### What is being asked
Print only the line with "- 需要转换元素？使用 map" and the lines after it, ending with the last line of the material, each exactly as it stands.

### Information supplied

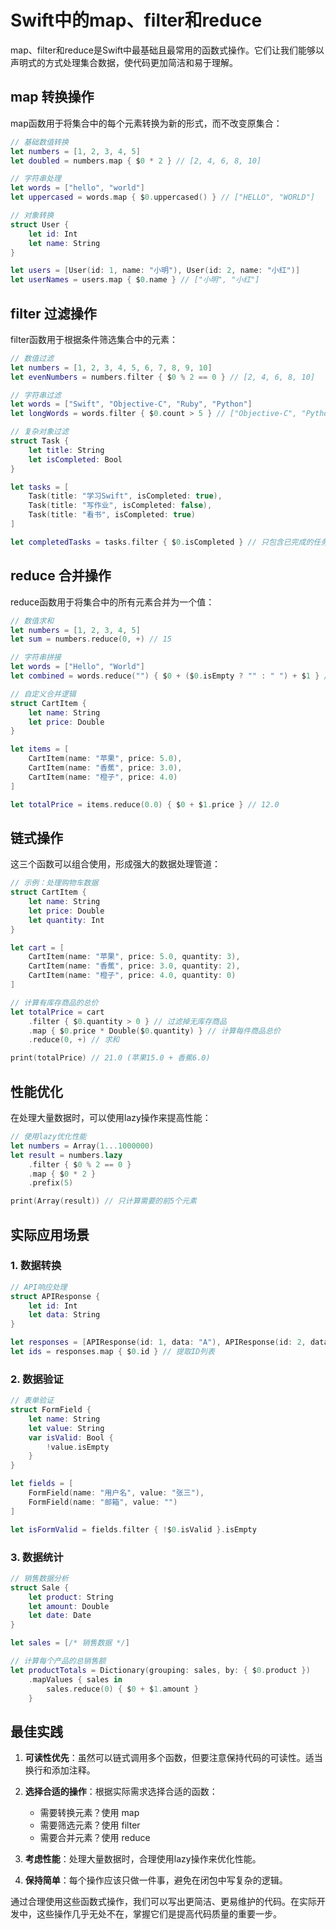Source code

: # Swift中的map、filter和reduce

map、filter和reduce是Swift中最基础且最常用的函数式操作。它们让我们能够以声明式的方式处理集合数据，使代码更加简洁和易于理解。

## map 转换操作

map函数用于将集合中的每个元素转换为新的形式，而不改变原集合：

```swift
// 基础数值转换
let numbers = [1, 2, 3, 4, 5]
let doubled = numbers.map { $0 * 2 } // [2, 4, 6, 8, 10]

// 字符串处理
let words = ["hello", "world"]
let uppercased = words.map { $0.uppercased() } // ["HELLO", "WORLD"]

// 对象转换
struct User {
    let id: Int
    let name: String
}

let users = [User(id: 1, name: "小明"), User(id: 2, name: "小红")]
let userNames = users.map { $0.name } // ["小明", "小红"]
```

## filter 过滤操作

filter函数用于根据条件筛选集合中的元素：

```swift
// 数值过滤
let numbers = [1, 2, 3, 4, 5, 6, 7, 8, 9, 10]
let evenNumbers = numbers.filter { $0 % 2 == 0 } // [2, 4, 6, 8, 10]

// 字符串过滤
let words = ["Swift", "Objective-C", "Ruby", "Python"]
let longWords = words.filter { $0.count > 5 } // ["Objective-C", "Python"]

// 复杂对象过滤
struct Task {
    let title: String
    let isCompleted: Bool
}

let tasks = [
    Task(title: "学习Swift", isCompleted: true),
    Task(title: "写作业", isCompleted: false),
    Task(title: "看书", isCompleted: true)
]

let completedTasks = tasks.filter { $0.isCompleted } // 只包含已完成的任务
```

## reduce 合并操作

reduce函数用于将集合中的所有元素合并为一个值：

```swift
// 数值求和
let numbers = [1, 2, 3, 4, 5]
let sum = numbers.reduce(0, +) // 15

// 字符串拼接
let words = ["Hello", "World"]
let combined = words.reduce("") { $0 + ($0.isEmpty ? "" : " ") + $1 } // "Hello World"

// 自定义合并逻辑
struct CartItem {
    let name: String
    let price: Double
}

let items = [
    CartItem(name: "苹果", price: 5.0),
    CartItem(name: "香蕉", price: 3.0),
    CartItem(name: "橙子", price: 4.0)
]

let totalPrice = items.reduce(0.0) { $0 + $1.price } // 12.0
```

## 链式操作

这三个函数可以组合使用，形成强大的数据处理管道：

```swift
// 示例：处理购物车数据
struct CartItem {
    let name: String
    let price: Double
    let quantity: Int
}

let cart = [
    CartItem(name: "苹果", price: 5.0, quantity: 3),
    CartItem(name: "香蕉", price: 3.0, quantity: 2),
    CartItem(name: "橙子", price: 4.0, quantity: 0)
]

// 计算有库存商品的总价
let totalPrice = cart
    .filter { $0.quantity > 0 } // 过滤掉无库存商品
    .map { $0.price * Double($0.quantity) } // 计算每件商品总价
    .reduce(0, +) // 求和

print(totalPrice) // 21.0 (苹果15.0 + 香蕉6.0)
```

## 性能优化

在处理大量数据时，可以使用lazy操作来提高性能：

```swift
// 使用lazy优化性能
let numbers = Array(1...1000000)
let result = numbers.lazy
    .filter { $0 % 2 == 0 }
    .map { $0 * 2 }
    .prefix(5)

print(Array(result)) // 只计算需要的前5个元素
```

## 实际应用场景

### 1. 数据转换

```swift
// API响应处理
struct APIResponse {
    let id: Int
    let data: String
}

let responses = [APIResponse(id: 1, data: "A"), APIResponse(id: 2, data: "B")]
let ids = responses.map { $0.id } // 提取ID列表
```

### 2. 数据验证

```swift
// 表单验证
struct FormField {
    let name: String
    let value: String
    var isValid: Bool {
        !value.isEmpty
    }
}

let fields = [
    FormField(name: "用户名", value: "张三"),
    FormField(name: "邮箱", value: "")
]

let isFormValid = fields.filter { !$0.isValid }.isEmpty
```

### 3. 数据统计

```swift
// 销售数据分析
struct Sale {
    let product: String
    let amount: Double
    let date: Date
}

let sales = [/* 销售数据 */]

// 计算每个产品的总销售额
let productTotals = Dictionary(grouping: sales, by: { $0.product })
    .mapValues { sales in
        sales.reduce(0) { $0 + $1.amount }
    }
```

## 最佳实践

1. **可读性优先**：虽然可以链式调用多个函数，但要注意保持代码的可读性。适当换行和添加注释。

2. **选择合适的操作**：根据实际需求选择合适的函数：
   - 需要转换元素？使用 map
   - 需要筛选元素？使用 filter
   - 需要合并元素？使用 reduce

3. **考虑性能**：处理大量数据时，合理使用lazy操作来优化性能。

4. **保持简单**：每个操作应该只做一件事，避免在闭包中写复杂的逻辑。

通过合理使用这些函数式操作，我们可以写出更简洁、更易维护的代码。在实际开发中，这些操作几乎无处不在，掌握它们是提高代码质量的重要一步。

### Your response
   - 需要转换元素？使用 map
   - 需要筛选元素？使用 filter
   - 需要合并元素？使用 reduce

3. **考虑性能**：处理大量数据时，合理使用lazy操作来优化性能。

4. **保持简单**：每个操作应该只做一件事，避免在闭包中写复杂的逻辑。

通过合理使用这些函数式操作，我们可以写出更简洁、更易维护的代码。在实际开发中，这些操作几乎无处不在，掌握它们是提高代码质量的重要一步。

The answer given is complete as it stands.